● **Assignment**: In the records below, find each line that holds "Shaded" and return it.

● **Material provided**:
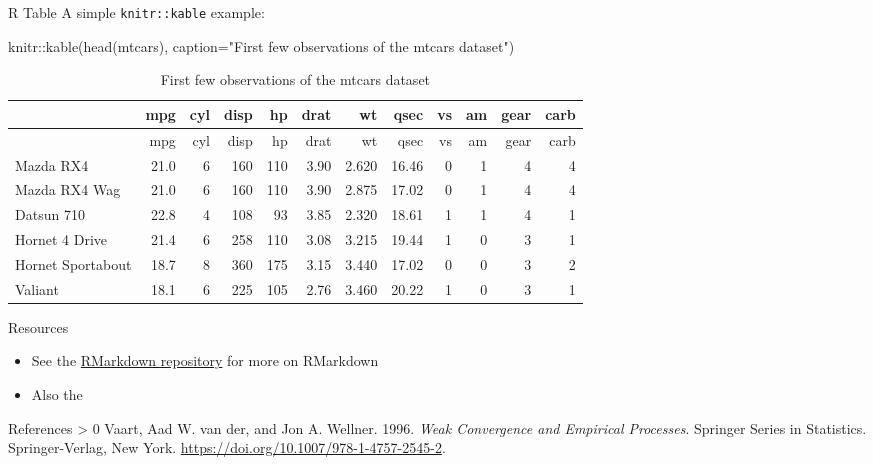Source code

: \documentclass[10pt,ignorenonframetext,aspectratio=169]{beamer}
\newenvironment{Shaded}{\begin{snugshade}}{\end{snugshade}}
\newcommand{\AttributeTok}[1]{\textcolor[rgb]{0.77,0.63,0.00}{#1}}
\newcommand{\FunctionTok}[1]{\textcolor[rgb]{0.00,0.00,0.00}{#1}}
\newcommand{\NormalTok}[1]{#1}
\newcommand{\SpecialCharTok}[1]{\textcolor[rgb]{0.00,0.00,0.00}{#1}}
\newcommand{\StringTok}[1]{\textcolor[rgb]{0.31,0.60,0.02}{#1}}
\newlength{\cslhangindent}
\newenvironment{CSLReferences}[3] %
 {%
  \setlength{\parindent}{0pt}
  \ifodd #1 \everypar{\setlength{\hangindent}{\cslhangindent}}\ignorespaces\fi
  \ifnum #2 > 0
  \setlength{\parskip}{#2\baselineskip}
  \fi
 }%
 {}
\providecommand{\tightlist}{%
  \setlength{\itemsep}{0pt}\setlength{\parskip}{0pt}}
\renewenvironment{Shaded}{\color{black}\begin{snugshade}\color{black}}{\end{snugshade}}
\begin{document}
\begin{frame}[fragile]{R Table}
\protect\hypertarget{r-table}{}
A simple \texttt{knitr::kable} example:

\small

\begin{Shaded}
\begin{Highlighting}[]
\NormalTok{knitr}\SpecialCharTok{::}\FunctionTok{kable}\NormalTok{(}\FunctionTok{head}\NormalTok{(mtcars),}
       \AttributeTok{caption=}\StringTok{"First few observations of the mtcars dataset"}\NormalTok{)}
\end{Highlighting}
\end{Shaded}

\begin{longtable}[]{@{}lrrrrrrrrrrr@{}}
\caption{First few observations of the mtcars dataset}\tabularnewline
\toprule
& mpg & cyl & disp & hp & drat & wt & qsec & vs & am & gear & carb \\
\midrule
\endfirsthead
\toprule
& mpg & cyl & disp & hp & drat & wt & qsec & vs & am & gear & carb \\
\midrule
\endhead
Mazda RX4 & 21.0 & 6 & 160 & 110 & 3.90 & 2.620 & 16.46 & 0 & 1 & 4 &
4 \\
Mazda RX4 Wag & 21.0 & 6 & 160 & 110 & 3.90 & 2.875 & 17.02 & 0 & 1 & 4
& 4 \\
Datsun 710 & 22.8 & 4 & 108 & 93 & 3.85 & 2.320 & 18.61 & 1 & 1 & 4 &
1 \\
Hornet 4 Drive & 21.4 & 6 & 258 & 110 & 3.08 & 3.215 & 19.44 & 1 & 0 & 3
& 1 \\
Hornet Sportabout & 18.7 & 8 & 360 & 175 & 3.15 & 3.440 & 17.02 & 0 & 0
& 3 & 2 \\
Valiant & 18.1 & 6 & 225 & 105 & 2.76 & 3.460 & 20.22 & 1 & 0 & 3 & 1 \\
\bottomrule
\end{longtable}
\end{frame}

\begin{frame}{Resources}
\protect\hypertarget{resources}{}
\begin{itemize}[<+->]
\tightlist
\item
  See the \href{https://github.com/rstudio/rmarkdown}{RMarkdown
  repository} for more on RMarkdown
\item
  Also the
\end{itemize}
\end{frame}

\begin{frame}{References}
\protect\hypertarget{references}{}
\hypertarget{refs}{}
\begin{CSLReferences}{1}{0}
\leavevmode\hypertarget{ref-vanderVaart.Wellner:96}{}%
Vaart, Aad W. van der, and Jon A. Wellner. 1996. \emph{Weak Convergence
and Empirical Processes}. Springer Series in Statistics.
Springer-Verlag, New York.
\url{https://doi.org/10.1007/978-1-4757-2545-2}.

\end{CSLReferences}
\end{frame}
\end{document}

● **Response**:
\newenvironment{Shaded}{\begin{snugshade}}{\end{snugshade}}
\renewenvironment{Shaded}{\color{black}\begin{snugshade}\color{black}}{\end{snugshade}}
\begin{Shaded}
\end{Shaded}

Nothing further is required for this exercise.